## EXERCISE GOAL
Start at the line in the entries below that contains "### Storage Device", stop at the line that contains "### Grapics", and output exactly the lines in that span, both ends included.

# # # # # # #

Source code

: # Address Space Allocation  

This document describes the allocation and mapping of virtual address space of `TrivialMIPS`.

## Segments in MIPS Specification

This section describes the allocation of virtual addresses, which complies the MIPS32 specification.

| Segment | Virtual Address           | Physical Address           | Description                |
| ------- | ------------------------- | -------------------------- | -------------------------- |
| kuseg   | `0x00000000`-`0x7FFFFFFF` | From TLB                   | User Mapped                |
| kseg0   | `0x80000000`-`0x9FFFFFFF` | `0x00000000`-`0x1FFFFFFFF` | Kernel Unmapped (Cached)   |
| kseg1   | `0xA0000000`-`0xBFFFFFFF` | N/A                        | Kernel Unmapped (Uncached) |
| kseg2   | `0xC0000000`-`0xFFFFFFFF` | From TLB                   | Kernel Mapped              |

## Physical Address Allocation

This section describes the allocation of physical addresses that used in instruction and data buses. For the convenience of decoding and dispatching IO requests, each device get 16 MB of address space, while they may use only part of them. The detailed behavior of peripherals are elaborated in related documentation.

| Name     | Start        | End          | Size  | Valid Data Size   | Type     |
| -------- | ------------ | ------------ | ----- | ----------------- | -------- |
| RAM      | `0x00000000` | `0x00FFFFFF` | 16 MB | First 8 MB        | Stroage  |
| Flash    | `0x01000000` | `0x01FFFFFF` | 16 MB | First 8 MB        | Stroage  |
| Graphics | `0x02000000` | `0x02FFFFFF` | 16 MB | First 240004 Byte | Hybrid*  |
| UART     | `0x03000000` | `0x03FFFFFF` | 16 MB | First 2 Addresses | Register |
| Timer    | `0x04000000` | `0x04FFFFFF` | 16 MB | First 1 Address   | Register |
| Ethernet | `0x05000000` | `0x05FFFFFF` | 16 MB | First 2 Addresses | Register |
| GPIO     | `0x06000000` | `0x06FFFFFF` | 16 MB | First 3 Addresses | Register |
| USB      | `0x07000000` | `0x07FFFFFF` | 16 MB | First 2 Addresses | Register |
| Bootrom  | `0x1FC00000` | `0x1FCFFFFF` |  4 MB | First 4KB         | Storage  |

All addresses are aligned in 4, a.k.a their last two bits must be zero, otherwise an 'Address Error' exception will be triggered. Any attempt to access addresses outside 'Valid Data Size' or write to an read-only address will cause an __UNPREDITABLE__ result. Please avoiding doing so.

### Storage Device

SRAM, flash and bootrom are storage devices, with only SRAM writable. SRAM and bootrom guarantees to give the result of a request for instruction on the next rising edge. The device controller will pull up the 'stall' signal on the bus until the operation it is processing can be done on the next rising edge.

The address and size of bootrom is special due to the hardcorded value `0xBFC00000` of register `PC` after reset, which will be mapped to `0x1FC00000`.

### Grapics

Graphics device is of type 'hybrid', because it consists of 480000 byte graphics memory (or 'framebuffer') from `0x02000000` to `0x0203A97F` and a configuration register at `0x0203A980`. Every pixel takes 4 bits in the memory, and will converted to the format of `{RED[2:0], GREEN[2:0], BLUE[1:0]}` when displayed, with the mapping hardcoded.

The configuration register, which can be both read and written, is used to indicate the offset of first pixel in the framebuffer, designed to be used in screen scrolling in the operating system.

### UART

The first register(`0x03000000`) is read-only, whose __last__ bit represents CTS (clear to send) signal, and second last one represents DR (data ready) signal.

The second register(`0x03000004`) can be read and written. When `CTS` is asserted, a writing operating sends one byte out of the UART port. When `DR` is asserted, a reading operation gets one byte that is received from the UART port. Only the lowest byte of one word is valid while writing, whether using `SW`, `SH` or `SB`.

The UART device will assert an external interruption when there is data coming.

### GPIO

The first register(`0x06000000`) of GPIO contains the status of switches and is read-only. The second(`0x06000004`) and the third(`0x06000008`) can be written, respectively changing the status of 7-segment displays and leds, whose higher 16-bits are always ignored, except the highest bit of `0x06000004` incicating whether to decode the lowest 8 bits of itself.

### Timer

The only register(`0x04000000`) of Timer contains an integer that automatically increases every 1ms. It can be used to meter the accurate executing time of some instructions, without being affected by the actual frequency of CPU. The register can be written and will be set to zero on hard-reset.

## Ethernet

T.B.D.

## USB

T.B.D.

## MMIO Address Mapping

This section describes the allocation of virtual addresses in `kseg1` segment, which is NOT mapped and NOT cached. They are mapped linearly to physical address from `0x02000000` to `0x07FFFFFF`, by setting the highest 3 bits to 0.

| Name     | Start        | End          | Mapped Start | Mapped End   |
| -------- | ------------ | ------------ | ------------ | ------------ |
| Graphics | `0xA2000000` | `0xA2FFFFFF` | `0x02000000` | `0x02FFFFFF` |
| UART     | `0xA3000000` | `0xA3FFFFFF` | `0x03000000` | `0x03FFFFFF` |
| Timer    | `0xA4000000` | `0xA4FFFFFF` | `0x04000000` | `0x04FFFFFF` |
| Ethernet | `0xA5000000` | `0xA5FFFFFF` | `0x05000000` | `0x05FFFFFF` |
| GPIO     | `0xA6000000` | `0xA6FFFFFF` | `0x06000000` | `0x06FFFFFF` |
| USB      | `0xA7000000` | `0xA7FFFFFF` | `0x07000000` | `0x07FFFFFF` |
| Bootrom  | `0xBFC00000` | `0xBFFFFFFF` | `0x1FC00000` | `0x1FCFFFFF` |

# # # # # # #

## ANSWER SECTION
### Storage Device

SRAM, flash and bootrom are storage devices, with only SRAM writable. SRAM and bootrom guarantees to give the result of a request for instruction on the next rising edge. The device controller will pull up the 'stall' signal on the bus until the operation it is processing can be done on the next rising edge.

The address and size of bootrom is special due to the hardcorded value `0xBFC00000` of register `PC` after reset, which will be mapped to `0x1FC00000`.

### Grapics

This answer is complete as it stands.